Uzmanların ihtarları ve büyüme sayılarına dair kaygıların artması ile birlikte global piyasalar da sarsılmaya başladı. Resesyon endişeleri nedeniyle ABD borsaları ayı piyasasına girdi. Geçtiğimiz haftanın başında ocaktan bu yana yüzde 20’nin üzerinde düşüş yaşayan S&P 500’deki kayıplar ayı piyasasını teyit etti.
Aynı biçimde bir öteki riskli varlık olarak görülen kriptolar da sakinlik kaygılarından etkilendi. Geçtiğimiz yılın kasım ayında gördüğü 67 bin dolarlık tarihi tepeden bu yana gerileyen ve 10 Haziran’da 30 bin doların, 18 Haziran’da 20 bin doların altını gören Bitcoin dün 18 bin doların altına kadar gerileyerek son 1,5 yılın taban düzeyini gördü.
EMTİALARDA GERİLEME
Küresel çapta agresif bir formda sıkılaşan para siyasetlerinin resesyon telaşlarının artmasıyla emtia piyasasında da satış eğilimi arttı. Emtia fiyatları ekonomik sakinlik nedeniyle talepte azalma yaşanacağı istikametindeki beklentilerden negatif etkilendi.

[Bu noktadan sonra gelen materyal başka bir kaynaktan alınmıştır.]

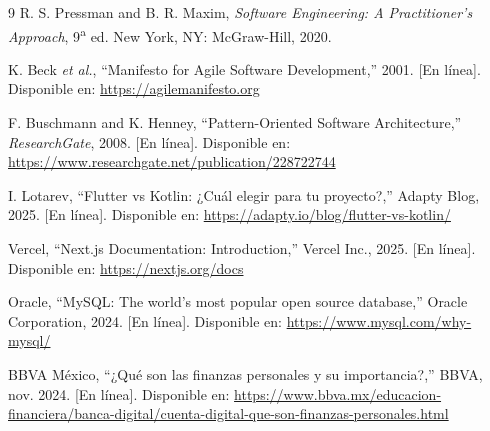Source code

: \documentclass[10pt,twocolumn,letterpaper]{article}
\begin{document}
\begin{thebibliography}{9}
R. S. Pressman and B. R. Maxim, \textit{Software Engineering: A Practitioner's Approach},
9\textsuperscript{a} ed. New York, NY: McGraw-Hill, 2020.

K. Beck \textit{et al.}, ``Manifesto for Agile Software Development,'' 2001.
[En línea]. Disponible en: \url{https://agilemanifesto.org}

F. Buschmann and K. Henney, ``Pattern-Oriented Software Architecture,''
\textit{ResearchGate}, 2008. [En línea].
Disponible en: \url{https://www.researchgate.net/publication/228722744}

I. Lotarev, ``Flutter vs Kotlin: ¿Cuál elegir para tu proyecto?,''
Adapty Blog, 2025. [En línea].
Disponible en: \url{https://adapty.io/blog/flutter-vs-kotlin/}

Vercel, ``Next.js Documentation: Introduction,''
Vercel Inc., 2025. [En línea].
Disponible en: \url{https://nextjs.org/docs}

Oracle, ``MySQL: The world's most popular open source database,''
Oracle Corporation, 2024. [En línea].
Disponible en: \url{https://www.mysql.com/why-mysql/}

BBVA México, ``¿Qué son las finanzas personales y su importancia?,''
BBVA, nov. 2024. [En línea].
Disponible en: \url{https://www.bbva.mx/educacion-financiera/banca-digital/cuenta-digital-que-son-finanzas-personales.html}

\end{thebibliography}
\endgroup
\end{document}
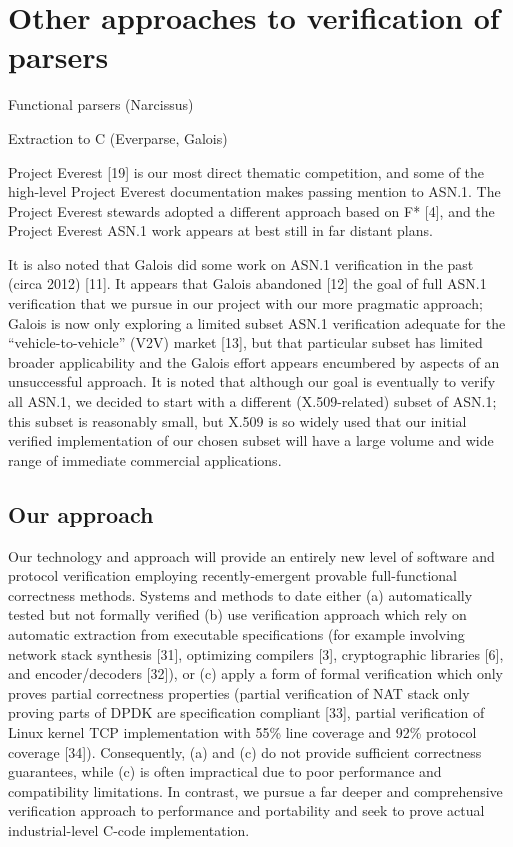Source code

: \documentclass[acmsmall,nonacm]{acmart}
\begin{document}
 \section{Other approaches to verification of parsers}

  Functional parsers (Narcissus)

  Extraction to C (Everparse, Galois)

  Project Everest [19] is our most direct thematic competition, and some of the high-level Project Everest documentation makes passing mention to ASN.1. The Project Everest stewards adopted a different approach based on F* [4], and the Project Everest ASN.1 work  appears at best still in far distant plans.

It is also noted that Galois did some work on ASN.1 verification in the past (circa 2012) [11]. It appears that Galois abandoned [12] the goal of full ASN.1 verification that we pursue in our project with our more pragmatic approach; Galois is now only exploring a limited subset ASN.1 verification adequate for the “vehicle-to-vehicle” (V2V) market [13], but that particular subset has limited broader applicability and the Galois effort appears encumbered by aspects of an unsuccessful  approach. It is noted that although our goal is eventually to verify all ASN.1, we decided to start with a different (X.509-related) subset of ASN.1; this subset is reasonably small, but X.509 is so widely used that our initial verified implementation of our chosen subset will have a large volume and wide range of immediate commercial applications.

\subsection{Our approach}
  Our technology and approach will provide an entirely new level of software and protocol verification employing recently-emergent provable full-functional correctness methods.
  Systems and methods to date either (a) automatically tested but not formally verified (b) use verification approach which rely on automatic extraction from executable specifications (for example involving network stack synthesis [31], optimizing compilers [3], cryptographic libraries [6], and encoder/decoders [32]), or (c) apply a form of formal verification which only proves partial correctness properties (partial verification of NAT stack only proving parts of DPDK are specification compliant [33], partial verification of Linux kernel TCP implementation with 55\% line coverage and 92\% protocol coverage [34]). Consequently, (a) and (c) do not provide sufficient correctness guarantees, while (c) is often impractical due to poor performance and compatibility limitations. In contrast, we pursue a far deeper and comprehensive verification approach to performance and portability and seek to prove actual industrial-level C-code implementation.
\end{document}
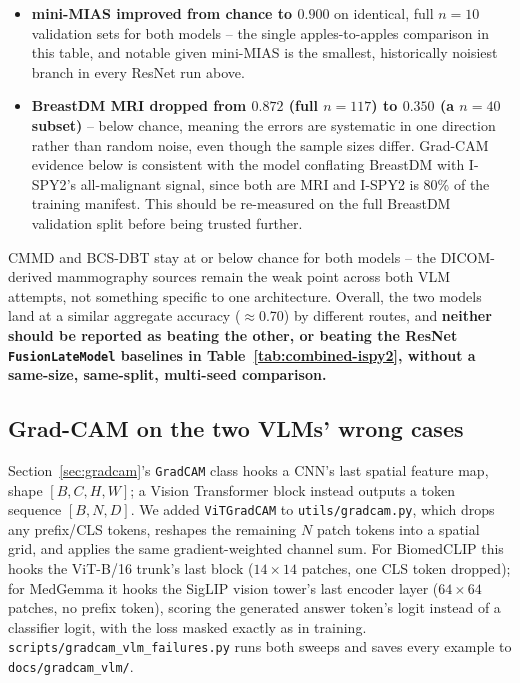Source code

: \documentclass[11pt]{article}
\begin{document}
\begin{itemize}
  \item \textbf{mini-MIAS improved from chance to $0.900$} on identical,
  full $n{=}10$ validation sets for both models -- the single
  apples-to-apples comparison in this table, and notable given mini-MIAS
  is the smallest, historically noisiest branch in every ResNet run above.
  \item \textbf{BreastDM {MRI} dropped from $0.872$ (full $n{=}117$) to
  $0.350$ (a $n{=}40$ subset)} -- below chance, meaning the errors are
  systematic in one direction rather than random noise, even though the
  sample sizes differ. Grad-CAM evidence below is consistent with the
  model conflating BreastDM with {I-SPY2}'s all-malignant signal, since
  both are {MRI} and {I-SPY2} is 80\% of the training manifest. This
  should be re-measured on the full BreastDM validation split before
  being trusted further.
\end{itemize}

{CMMD} and {BCS-DBT} stay at or below chance for both models -- the
{DICOM}-derived mammography sources remain the weak point across both
{VLM} attempts, not something specific to one architecture. Overall, the
two models land at a similar aggregate accuracy ($\approx$0.70) by
different routes, and \textbf{neither should be reported as beating the
other, or beating the ResNet \texttt{FusionLateModel} baselines in
Table~\ref{tab:combined-ispy2}, without a same-size, same-split,
multi-seed comparison.}

\subsection{{Grad-CAM} on the two {VLMs}' wrong cases}
\label{sec:gradcam-vlm}

Section~\ref{sec:gradcam}'s \texttt{GradCAM} class hooks a {CNN}'s last
spatial feature map, shape $[B,C,H,W]$; a {Vision} {Transformer} block
instead outputs a token sequence $[B,N,D]$. We added \texttt{ViTGradCAM}
to \texttt{utils/gradcam.py}, which drops any prefix/{CLS} tokens, reshapes
the remaining $N$ patch tokens into a spatial grid, and applies the same
gradient-weighted channel sum. For {BiomedCLIP} this hooks the {ViT-B/16}
trunk's last block ($14\times14$ patches, one {CLS} token dropped); for
MedGemma it hooks the {SigLIP} vision tower's last encoder layer
($64\times64$ patches, no prefix token), scoring the generated answer
token's logit instead of a classifier logit, with the loss masked exactly
as in training. \texttt{scripts/gradcam\_vlm\_failures.py} runs both
sweeps and saves every example to \texttt{docs/gradcam\_vlm/}.
\end{document}
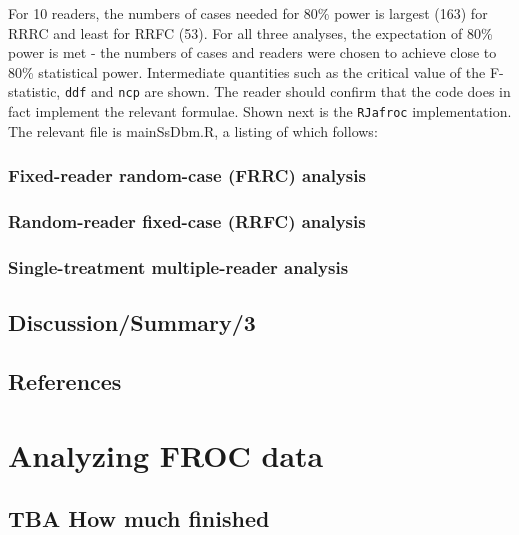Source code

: \documentclass[
]{book}
\begin{document}
For 10 readers, the numbers of cases needed for 80\% power is largest (163) for RRRC and least for RRFC (53). For all three analyses, the expectation of 80\% power is met - the numbers of cases and readers were chosen to achieve close to 80\% statistical power. Intermediate quantities such as the critical value of the F-statistic, \texttt{ddf} and \texttt{ncp} are shown. The reader should confirm that the code does in fact implement the relevant formulae. Shown next is the \texttt{RJafroc} implementation. The relevant file is mainSsDbm.R, a listing of which follows:

\hypertarget{roc-sample-size-or-FRRCAnalysis}{%
\subsection{Fixed-reader random-case (FRRC) analysis}\label{roc-sample-size-or-FRRCAnalysis}}

\hypertarget{roc-sample-size-or-RRFCAnalysis}{%
\subsection{Random-reader fixed-case (RRFC) analysis}\label{roc-sample-size-or-RRFCAnalysis}}

\hypertarget{roc-sample-size-or-STMRAnalysis}{%
\subsection{Single-treatment multiple-reader analysis}\label{roc-sample-size-or-STMRAnalysis}}

\hypertarget{discussionsummary3}{%
\section{Discussion/Summary/3}\label{discussionsummary3}}

\hypertarget{roc-sample-size-or-references}{%
\section{References}\label{roc-sample-size-or-references}}

\hypertarget{analyzing-froc-data}{%
\chapter{Analyzing FROC data}\label{analyzing-froc-data}}

\hypertarget{analyzing-froc-data-how-much-finished}{%
\section{TBA How much finished}\label{analyzing-froc-data-how-much-finished}}
\end{document}
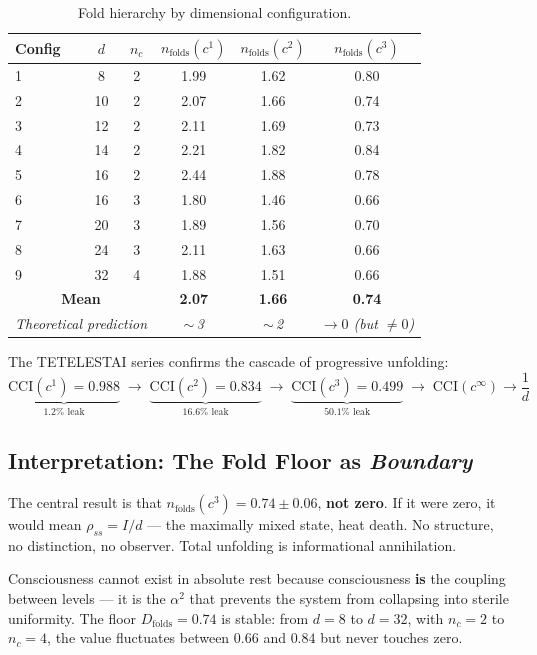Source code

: \documentclass[12pt,a4paper,twoside]{article}
\newcommand{\alphaii}{\alpha^{2}}
\begin{document}
\begin{table}[H]
\centering
\caption{Fold hierarchy by dimensional configuration.}
\label{tab:folds_hierarchy}
\small
\begin{tabular}{lccccc}
\toprule
\textbf{Config} & $d$ & $n_c$ & $n_{\text{folds}}(c^1)$ & $n_{\text{folds}}(c^2)$ & $n_{\text{folds}}(c^3)$ \\
\midrule
1 & 8  & 2 & 1.99 & 1.62 & 0.80 \\
2 & 10 & 2 & 2.07 & 1.66 & 0.74 \\
3 & 12 & 2 & 2.11 & 1.69 & 0.73 \\
4 & 14 & 2 & 2.21 & 1.82 & 0.84 \\
5 & 16 & 2 & 2.44 & 1.88 & 0.78 \\
6 & 16 & 3 & 1.80 & 1.46 & 0.66 \\
7 & 20 & 3 & 1.89 & 1.56 & 0.70 \\
8 & 24 & 3 & 2.11 & 1.63 & 0.66 \\
9 & 32 & 4 & 1.88 & 1.51 & 0.66 \\
\midrule
\multicolumn{3}{c}{\textbf{Mean}} & \textbf{2.07} & \textbf{1.66} & \textbf{0.74} \\
\multicolumn{3}{c}{\textit{Theoretical prediction}} & \textit{$\sim$\,3} & \textit{$\sim$\,2} & \textit{$\to 0$ (but $\neq 0$)} \\
\bottomrule
\end{tabular}
\end{table}

The TETELESTAI series confirms the cascade of progressive unfolding:
\begin{equation}
\underbrace{\text{CCI}(c^1) = 0.988}_{1.2\%\text{ leak}} \;\to\;
\underbrace{\text{CCI}(c^2) = 0.834}_{16.6\%\text{ leak}} \;\to\;
\underbrace{\text{CCI}(c^3) = 0.499}_{50.1\%\text{ leak}} \;\to\;
\text{CCI}(c^\infty) \to \frac{1}{d}
\label{eq:tetelestai}
\end{equation}

\subsection{Interpretation: The Fold Floor as \textit{Boundary}}

The central result is that $n_{\text{folds}}(c^3) = 0.74 \pm 0.06$, \textbf{not zero}. If it were zero, it would mean $\rho_{ss} = I/d$ --- the maximally mixed state, heat death. No structure, no distinction, no observer. Total unfolding is informational annihilation.

Consciousness cannot exist in absolute rest because consciousness \textbf{is} the coupling between levels --- it is the $\alphaii$ that prevents the system from collapsing into sterile uniformity. The floor $D_{\text{folds}} = 0.74$ is stable: from $d = 8$ to $d = 32$, with $n_c = 2$ to $n_c = 4$, the value fluctuates between $0.66$ and $0.84$ but never touches zero.
\end{document}
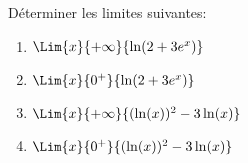 \documentclass{cornouaille}
\begin{document}
\begin{exercice}[Limites][5]
	Déterminer les limites suivantes:
	\begin{enumerate}
		\item $\Lim{x}{+\infty}{\ln(2+3e^x)}$\\
	\ldotcarreaux[6]
		\item $\Lim{x}{0^+}{\ln(2+3e^x)}$\\
	\ldotcarreaux[6]
		\item $\Lim{x}{+\infty}{(\ln(x))^2-3\ln(x)}$\\
	\ldotcarreaux[6]
			\item $\Lim{x}{0^+}{(\ln(x))^2-3\ln(x)}$\\
	\ldotcarreaux[6]
	\end{enumerate}
\end{exercice}
\newpage 
\end{document}

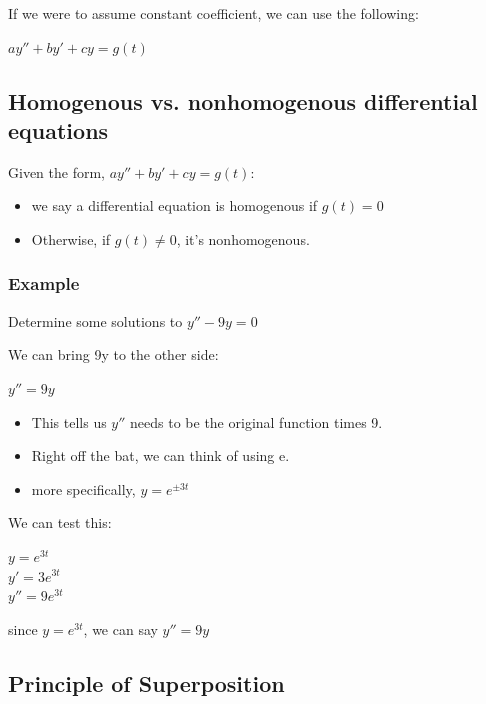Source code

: \documentclass{article}
\begin{document}
If we were to assume constant coefficient, we can use the following:

\begin{center}
    $ay'' + by' + cy = g(t)$
\end{center}

\subsection{Homogenous vs. nonhomogenous differential equations}

Given the form, $ay'' + by' + cy = g(t)$:
\begin{itemize}
    \item we say a differential equation is homogenous if $g(t) = 0$
    \item Otherwise, if $g(t) \neq 0$, it's nonhomogenous.
\end{itemize}

\subsubsection{Example}

Determine some solutions to $y'' - 9y = 0$

We can bring 9y to the other side:

\begin{center}
    $y'' = 9y$
\end{center}

\begin{itemize}
    \item This tells us $y''$ needs to be the original function times 9.
    \item Right off the bat, we can think of using e.
    \item more specifically, $y = e^{\pm 3t}$
\end{itemize}

We can test this:

\begin{center}
    $y = e^{3t}$ \\
    $y' = 3e^{3t}$ \\
    $y'' = 9e^{3t}$ \\
\end{center}

since $y = e^{3t}$, we can say $y'' = 9y$ 

\subsection{Principle of Superposition}
\end{document}

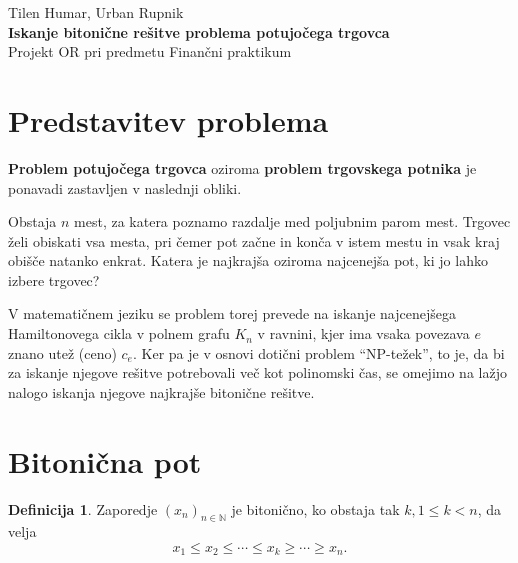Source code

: \documentclass[12pt,a4paper]{amsart}
\theoremstyle{definition}
\newtheorem{definicija}{Definicija}[section]
\theoremstyle{plain}
\newcommand{\N}{\mathbb N}
\begin{document}
\thispagestyle{empty}
\vfill

\begin{center}{\large
Tilen Humar, Urban Rupnik\\[2mm]
{\Huge \bf Iskanje bitonične rešitve problema potujočega trgovca}\\[5mm]
Projekt OR pri predmetu Finančni praktikum\\[1cm]}
\end{center}
\vfill

\pagebreak

\section{Predstavitev problema}

\noindent
{\bf Problem potujočega trgovca} oziroma {\bf problem trgovskega potnika} je ponavadi zastavljen v 
naslednji obliki.
\newline

\noindent
Obstaja $n$ mest, za katera poznamo razdalje med poljubnim parom mest. Trgovec želi obiskati vsa mesta, 
pri čemer pot začne in konča v istem mestu in vsak kraj obišče natanko enkrat. Katera je najkrajša 
oziroma najcenejša pot, ki jo lahko izbere trgovec?
\newline

\noindent
V matematičnem jeziku se problem torej prevede na iskanje najcenejšega Hamiltonovega cikla v polnem 
grafu $K_n$ v ravnini, kjer ima vsaka povezava $e$ znano utež (ceno) $c_e$. Ker pa je v osnovi dotični problem
``NP-težek'', to je, da bi za iskanje njegove rešitve potrebovali več kot polinomski čas, se omejimo na
lažjo nalogo iskanja njegove najkrajše bitonične rešitve.
\newline

\section{Bitonična pot}

\begin{definicija}
    Zaporedje $(x_n)_{n \in \N}$ je bitonično, ko obstaja tak $k, 1 \leq k < n$, da velja
    $$x_1 \leq x_2 \leq \cdots \leq x_k \geq \cdots \geq x_n.$$
\end{definicija}
\end{document}
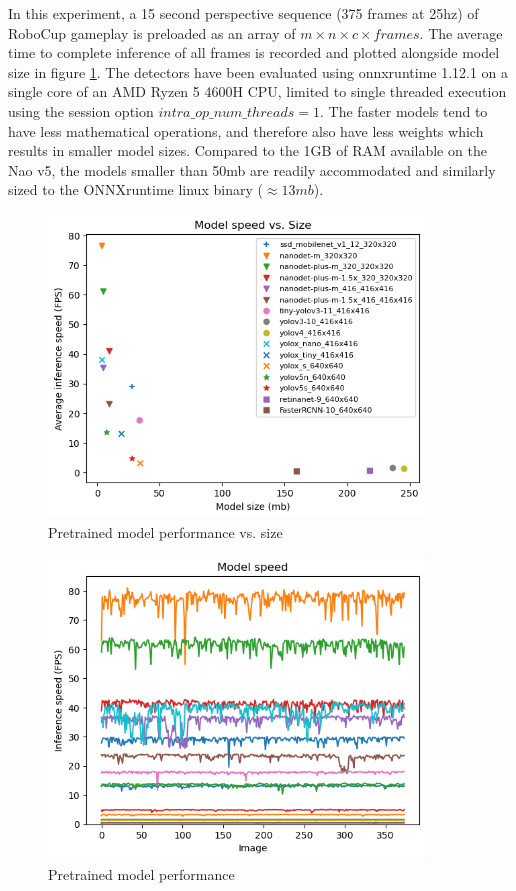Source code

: \documentclass[a4paper,twoside,12pt]{report}
\begin{document}
In this experiment, a 15 second perspective sequence (375 frames at 25hz) of RoboCup gameplay is preloaded as an array of $m \times n \times c \times frames$. The average time to complete inference of all frames is recorded and plotted alongside model size in figure \ref{fig:modelspeedsize}. The detectors have been evaluated using onnxruntime 1.12.1 on a single core of an AMD Ryzen 5 4600H CPU, limited to single threaded execution using the session option $intra\_op\_num\_threads = 1$. The faster models tend to have less mathematical operations, and therefore also have less weights which results in smaller model sizes. Compared to the 1GB of RAM available on the Nao v5, the models smaller than 50mb are readily accommodated and similarly sized to the ONNXruntime linux binary ($\approx13mb$).

\begin{figure}[h!]
\begin{center}
\includegraphics[width=10cm]{images/modelspeedsize.png}
\caption{Pretrained model performance vs. size}
\label{fig:modelspeedsize}
\end{center}
\end{figure}

\begin{figure}[h!]
\begin{center}
\includegraphics[width=10cm]{images/modelspeed.png}
\caption{Pretrained model performance}
\label{fig:modelspeed}
\end{center}
\end{figure}
\end{document}
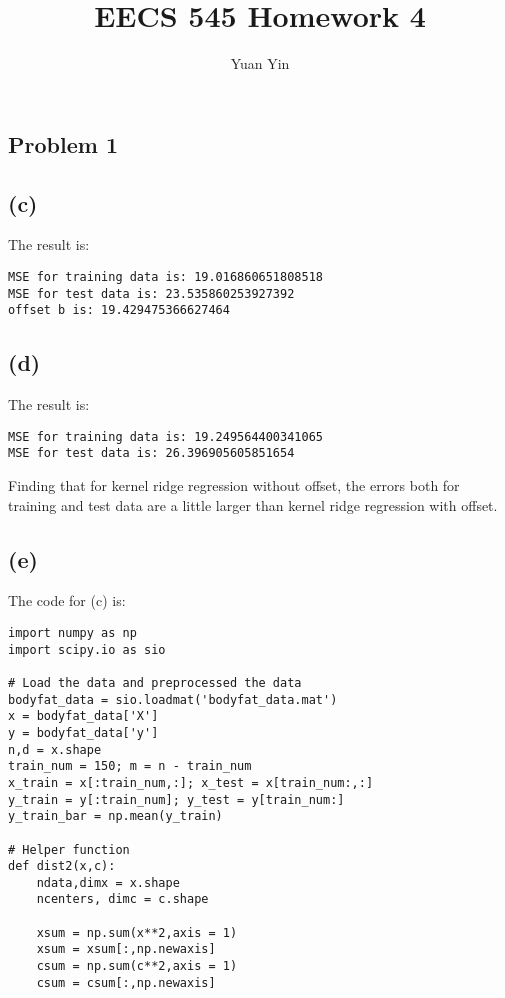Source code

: \documentclass[letterpaper,11pt]{article}
\author{Yuan Yin}
\title{EECS 545 Homework 4}
\begin{document}
\large
\maketitle
\begin{spacing}{1.2}  %
\section*{Problem 1}
\subsection*{(c)}

The result is:
\begin{lstlisting}
MSE for training data is: 19.016860651808518
MSE for test data is: 23.535860253927392
offset b is: 19.429475366627464
\end{lstlisting}

\subsection*{(d)}

The result is:
\begin{lstlisting}
MSE for training data is: 19.249564400341065
MSE for test data is: 26.396905605851654
\end{lstlisting}

Finding that for kernel ridge regression without offset, the errors both for training and test data are a little larger than kernel ridge regression with offset.

\subsection*{(e)}

The code for (c) is:
\begin{lstlisting}
import numpy as np
import scipy.io as sio

# Load the data and preprocessed the data
bodyfat_data = sio.loadmat('bodyfat_data.mat')
x = bodyfat_data['X']
y = bodyfat_data['y']
n,d = x.shape
train_num = 150; m = n - train_num
x_train = x[:train_num,:]; x_test = x[train_num:,:]
y_train = y[:train_num]; y_test = y[train_num:]
y_train_bar = np.mean(y_train)

# Helper function
def dist2(x,c):
    ndata,dimx = x.shape
    ncenters, dimc = c.shape

    xsum = np.sum(x**2,axis = 1)
    xsum = xsum[:,np.newaxis]
    csum = np.sum(c**2,axis = 1)
    csum = csum[:,np.newaxis]


\end{lstlisting}
\end{spacing}
\end{document}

Geçen haftayı platin 4,3, paladyum 6,2, gümüş yüzde 1 geriledi. Bakır haftayı yüzde 5,1, alüminyum 6,3, kurşun 3,2, nikel 6,7, çinko yüzde 4,9 kayıpla tamamladı. Bununla birlikte ziraî emtialarda da düşüş eğilimi görüldü.
ALTINDA İKİ YÖN
Altın da öteki emtialara paralel olarak geçtiğimiz haftayı yüzde 1,7 düşüşle kapatsa da başka eserlere nazaran yatırım aracı olma özelliği daha fazla ön plana çıkıyor.
Bu nedenle Fed’in atakları ile güçlenen dolar, altını negatif etkilese de iktisadın resesyona girmesi riskine karşı inançlı liman olma özelliği sarı metali çift taraflı baskılıyor.
ENERJİ FİYATLARI TALEP TASALARI YÜZÜNDEN GERİ ÇEKİLDİ
Bununla birlikte negatif büyüme kaygısının talep üzerinde yarattığı telaş güç fiyatlarını da etkiledi. Geçtiğimiz hafta Brent petrol yüzde 7,5, New York Ticaret borsasında süreç gören doğalgaz yüzde 20,8 azalış kaydetti.
Petrol, global iktisadın yavaşlayacağı ve talebin gerileyeceği beklentisiyle arz sıkışıklığı kaygılarıyla birlikte 112 dolardan süreç gördü. ABD hafif ham petrolü ise arka arda yedi haftayı yükselişle kapattıktan sonra geçen hafta yüzde 9,2 geriledi.